Optical Character Recognition in C# Using MODI Library on 64 bit
Microsoft has provided a solution for OCR with office-2003 onwards. Microsoft Office Document Imaging Library is installed by default with the installation of office-2003 but in 2007 you have to install this library by customizing the setup. You will need to make sure that it is added by using the office 2007 installation setup. Just run the installer, click the continue button with add or remove features and change Imaging component status to “Run from my computer”. Make sure it is installed correctly.
If you have Office 2003 or latest installed, the OCR component is available for you to use. The only dependency that’s added to your software is Office 2007. If your client can guarantee that machines that your software will run on have Office 2007 installed then you can provide this functionality with much ease and without any extra cost.
This library is not compatible with 64 bit OS and you have to make some changes to make it compatible with 64 bit OS (either XP or Vista).
In visual studio 2008 right click the project select properties and then go to build section and change the value of “platform target” to x86.
Adding a Reference to MODI Library.
The name of the COM object that you need to add as a reference is for office 2007 it is Microsoft Office Document Imaging 12.0 Type Library and for office 2003 it is Microsoft Office Document Imaging 11.0 Type Library.

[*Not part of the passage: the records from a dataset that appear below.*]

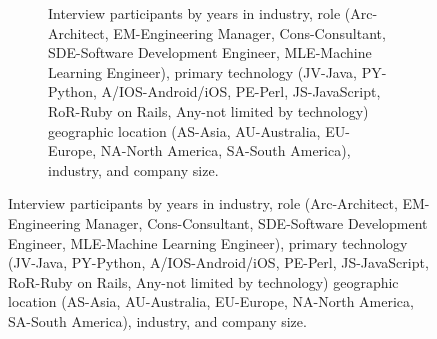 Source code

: \begin{figure}
\begin{subfigure}[b]{0.46\textwidth}
\begin{tabular}{p{.4cm}r{.4cm}l{2.5cm}l{2cm}l{2cm}l{2.2cm}r{1.5cm}}
    \bottomrule
    \end{tabular}
    \caption{Interview participants by years in industry, role (Arc-Architect, EM-Engineering Manager, Cons-Consultant, SDE-Software Development Engineer, MLE-Machine Learning Engineer), primary technology (JV-Java, PY-Python, A/IOS-Android/iOS, PE-Perl, JS-JavaScript, RoR-Ruby on Rails, Any-not limited by technology) geographic location (AS-Asia, AU-Australia, EU-Europe, NA-North America, SA-South America), industry, and company size.}
    \label{tab:participants}
    \hfill
\end{subfigure}
\label{fig:profile-dist}
\end{figure} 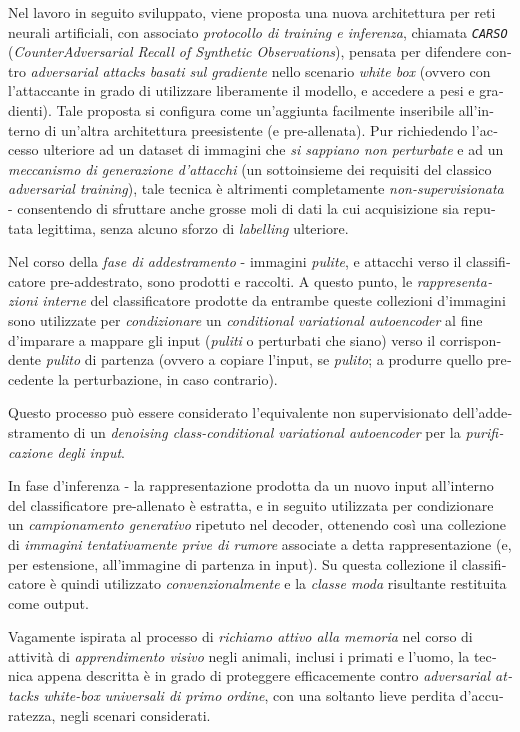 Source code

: \begin{otherlanguage}{italian}
Nel lavoro in seguito sviluppato, viene proposta una nuova architettura per reti neurali artificiali, con associato \textit{protocollo di training e inferenza}, chiamata \textit{\texttt{CARSO}} (\textit{CounterAdversarial Recall of Synthetic Observations}), pensata per difendere contro \textit{adversarial attacks basati sul gradiente} nello scenario \textit{white box} (ovvero con l'attaccante in grado di utilizzare liberamente il modello, e accedere a pesi e gradienti). Tale proposta si configura come un'aggiunta facilmente inseribile all'interno di un'altra architettura preesistente (e pre-allenata). Pur richiedendo l'accesso ulteriore ad un dataset di immagini che \textit{si sappiano non perturbate} e ad un \textit{meccanismo di generazione d'attacchi} (un sottoinsieme dei requisiti del classico \textit{adversarial training}), tale tecnica è altrimenti completamente \textit{non-supervisionata} - consentendo di sfruttare anche grosse moli di dati la cui acquisizione sia reputata legittima, senza alcuno sforzo di \textit{labelling} ulteriore.

Nel corso della \textit{fase di addestramento} - immagini \textit{pulite}, e attacchi verso il classificatore pre-addestrato, sono prodotti e raccolti. A questo punto, le \textit{rappresentazioni interne} del classificatore prodotte da entrambe queste collezioni d'immagini sono utilizzate per \textit{condizionare} un \textit{conditional variational autoencoder} al fine d'imparare a mappare gli input (\textit{puliti} o perturbati che siano) verso il corrispondente \textit{pulito} di partenza (ovvero a copiare l'input, se \textit{pulito}; a produrre quello precedente la perturbazione, in caso contrario).

Questo processo può essere considerato l'equivalente non supervisionato dell'addestramento di un \textit{denoising class-conditional variational autoencoder} per la \textit{purificazione degli input}.

In fase d'inferenza - la rappresentazione prodotta da un nuovo input all'interno del classificatore pre-allenato è estratta, e in seguito utilizzata per condizionare un \textit{campionamento generativo} ripetuto nel decoder, ottenendo così una collezione di \textit{immagini tentativamente prive di rumore} associate a detta rappresentazione (e, per estensione, all'immagine di partenza in input). Su questa collezione il classificatore è quindi utilizzato \textit{convenzionalmente} e la \textit{classe moda} risultante restituita come output.

Vagamente ispirata al processo di \textit{richiamo attivo alla memoria} nel corso di attività di \textit{apprendimento visivo} negli animali, inclusi i primati e l'uomo, la tecnica appena descritta è in grado di proteggere efficacemente contro \textit{adversarial attacks white-box universali di primo ordine}, con una soltanto lieve perdita d'accuratezza, negli scenari considerati.


\end{otherlanguage}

After adding the required library you can use the OCR library in the following lines of code.
Using the MODI Library.
string strText = “” ;
// Instantiate the MODI.Document object
MODI.Document md = new MODI.Document();
// The Create method grabs the picture from
// disk snd prepares for OCR.
md.Create(“c:\abc.bmp”);
// Do the OCR.
md.OCR(MODI.MiLANGUAGES.miLANG_ENGLISH, true, true);
// Get the first (and only image)
MODI.Image image = (MODI.Image)md.Images[0];
// Get the layout.
MODI.Layout layout = image.Layout;
// Loop through the words.
for (int j = 0; j < layout.Words.Count; j++)
{
// Get this word.
MODI.Word word = (MODI.Word)layout.Words[j];
// Add a blank space to separate words.
if (strText.Length > 0)
{
strText += ” “;
}
// Add the word.
strText += word.Text;
}
// Close the MODI.Document object.
md.Close(false);
that’s all .